Stored data entries:
════════════════

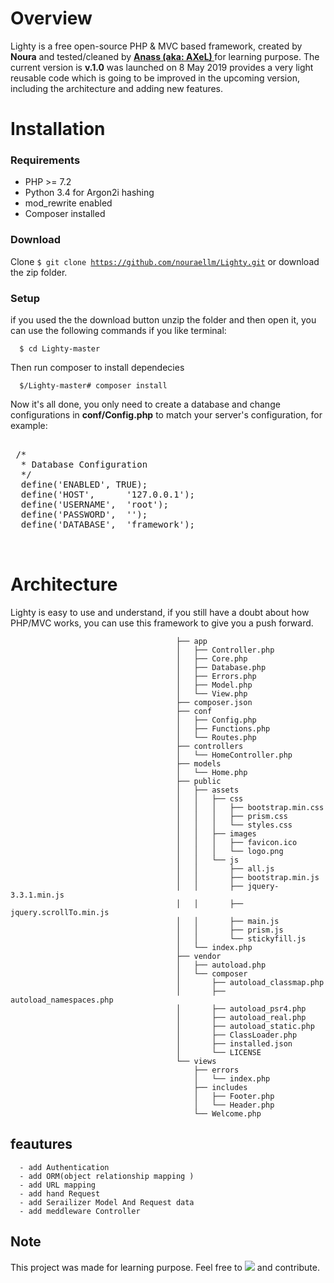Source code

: # Overview
Lighty is a free open-source PHP & MVC based framework, created by **Noura** and tested/cleaned by **<a href="https://github.com/AXeL-dev" target="_blank"> Anass (aka: AXeL) </a>** for learning purpose. The current version is <b>v.1.0</b> was launched on 8 May 2019 provides a very light reusable code which is going to be improved in the upcoming version, including the architecture and adding new features.
# Installation
### Requirements
- PHP >= 7.2
- Python 3.4 for Argon2i hashing
- mod_rewrite enabled
- Composer installed
### Download

Clone <code>$ git clone https://github.com/nouraellm/Lighty.git</code> or download the zip folder.


### Setup
if you used the the download button unzip the folder and then open it, you can use the following commands if you like terminal:

      $ cd Lighty-master  

Then run composer to install dependecies

      $/Lighty-master# composer install  

Now it's all done, you only need to create a database and change configurations in **conf/Config.php** to match your server's configuration, for example:

 <pre>                        
 /*
  * Database Configuration
  */
  define('ENABLED', TRUE);
  define('HOST',      '127.0.0.1');
  define('USERNAME',  'root');
  define('PASSWORD',  '');
  define('DATABASE',  'framework');  
  
  </pre>
                                
# Architecture
Lighty is easy to use and understand, if you still have a doubt about how PHP/MVC works, you can use this framework to give you a push forward.

                                         ├── app
                                         │   ├── Controller.php
                                         │   ├── Core.php
                                         │   ├── Database.php
                                         │   ├── Errors.php
                                         │   ├── Model.php
                                         │   └── View.php
                                         ├── composer.json
                                         ├── conf
                                         │   ├── Config.php
                                         │   ├── Functions.php
                                         │   └── Routes.php
                                         ├── controllers
                                         │   └── HomeController.php
                                         ├── models
                                         │   └── Home.php
                                         ├── public
                                         │   ├── assets
                                         │   │   ├── css
                                         │   │   │   ├── bootstrap.min.css
                                         │   │   │   ├── prism.css
                                         │   │   │   └── styles.css
                                         │   │   ├── images
                                         │   │   │   ├── favicon.ico
                                         │   │   │   └── logo.png
                                         │   │   └── js
                                         │   │       ├── all.js
                                         │   │       ├── bootstrap.min.js
                                         │   │       ├── jquery-3.3.1.min.js
                                         │   │       ├── jquery.scrollTo.min.js
                                         │   │       ├── main.js
                                         │   │       ├── prism.js
                                         │   │       └── stickyfill.js
                                         │   └── index.php
                                         ├── vendor
                                         │   ├── autoload.php
                                         │   └── composer
                                         │       ├── autoload_classmap.php
                                         │       ├── autoload_namespaces.php
                                         │       ├── autoload_psr4.php
                                         │       ├── autoload_real.php
                                         │       ├── autoload_static.php
                                         │       ├── ClassLoader.php
                                         │       ├── installed.json
                                         │       └── LICENSE
                                         └── views
                                             ├── errors
                                             │   └── index.php
                                             ├── includes
                                             │   ├── Footer.php
                                             │   └── Header.php
                                             └── Welcome.php
                                        
 ## feautures
      - add Authentication
      - add ORM(object relationship mapping )
      - add URL mapping 
      - add hand Request 
      - add Serailizer Model And Request data
      - add meddleware Controller

 ## Note 
 
 This project was made for learning purpose. Feel free to <img src="https://img.icons8.com/material/24/000000/code-fork.png"> and contribute.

════════════════

The data above must be given again in full and unaltered, minus its images.

-- Output of the task --
Source code

: # Overview
Lighty is a free open-source PHP & MVC based framework, created by **Noura** and tested/cleaned by **<a href="https://github.com/AXeL-dev" target="_blank"> Anass (aka: AXeL) </a>** for learning purpose. The current version is <b>v.1.0</b> was launched on 8 May 2019 provides a very light reusable code which is going to be improved in the upcoming version, including the architecture and adding new features.
# Installation
### Requirements
- PHP >= 7.2
- Python 3.4 for Argon2i hashing
- mod_rewrite enabled
- Composer installed
### Download

Clone <code>$ git clone https://github.com/nouraellm/Lighty.git</code> or download the zip folder.


### Setup
if you used the the download button unzip the folder and then open it, you can use the following commands if you like terminal:

      $ cd Lighty-master  

Then run composer to install dependecies

      $/Lighty-master# composer install  

Now it's all done, you only need to create a database and change configurations in **conf/Config.php** to match your server's configuration, for example:

 <pre>                        
 /*
  * Database Configuration
  */
  define('ENABLED', TRUE);
  define('HOST',      '127.0.0.1');
  define('USERNAME',  'root');
  define('PASSWORD',  '');
  define('DATABASE',  'framework');  
  
  </pre>
                                
# Architecture
Lighty is easy to use and understand, if you still have a doubt about how PHP/MVC works, you can use this framework to give you a push forward.

                                         ├── app
                                         │   ├── Controller.php
                                         │   ├── Core.php
                                         │   ├── Database.php
                                         │   ├── Errors.php
                                         │   ├── Model.php
                                         │   └── View.php
                                         ├── composer.json
                                         ├── conf
                                         │   ├── Config.php
                                         │   ├── Functions.php
                                         │   └── Routes.php
                                         ├── controllers
                                         │   └── HomeController.php
                                         ├── models
                                         │   └── Home.php
                                         ├── public
                                         │   ├── assets
                                         │   │   ├── css
                                         │   │   │   ├── bootstrap.min.css
                                         │   │   │   ├── prism.css
                                         │   │   │   └── styles.css
                                         │   │   ├── images
                                         │   │   │   ├── favicon.ico
                                         │   │   │   └── logo.png
                                         │   │   └── js
                                         │   │       ├── all.js
                                         │   │       ├── bootstrap.min.js
                                         │   │       ├── jquery-3.3.1.min.js
                                         │   │       ├── jquery.scrollTo.min.js
                                         │   │       ├── main.js
                                         │   │       ├── prism.js
                                         │   │       └── stickyfill.js
                                         │   └── index.php
                                         ├── vendor
                                         │   ├── autoload.php
                                         │   └── composer
                                         │       ├── autoload_classmap.php
                                         │       ├── autoload_namespaces.php
                                         │       ├── autoload_psr4.php
                                         │       ├── autoload_real.php
                                         │       ├── autoload_static.php
                                         │       ├── ClassLoader.php
                                         │       ├── installed.json
                                         │       └── LICENSE
                                         └── views
                                             ├── errors
                                             │   └── index.php
                                             ├── includes
                                             │   ├── Footer.php
                                             │   └── Header.php
                                             └── Welcome.php
                                        
 ## feautures
      - add Authentication
      - add ORM(object relationship mapping )
      - add URL mapping 
      - add hand Request 
      - add Serailizer Model And Request data
      - add meddleware Controller

 ## Note 
 
 This project was made for learning purpose. Feel free to <img src="https://img.icons8.com/material/24/000000/code-fork.png"> and contribute.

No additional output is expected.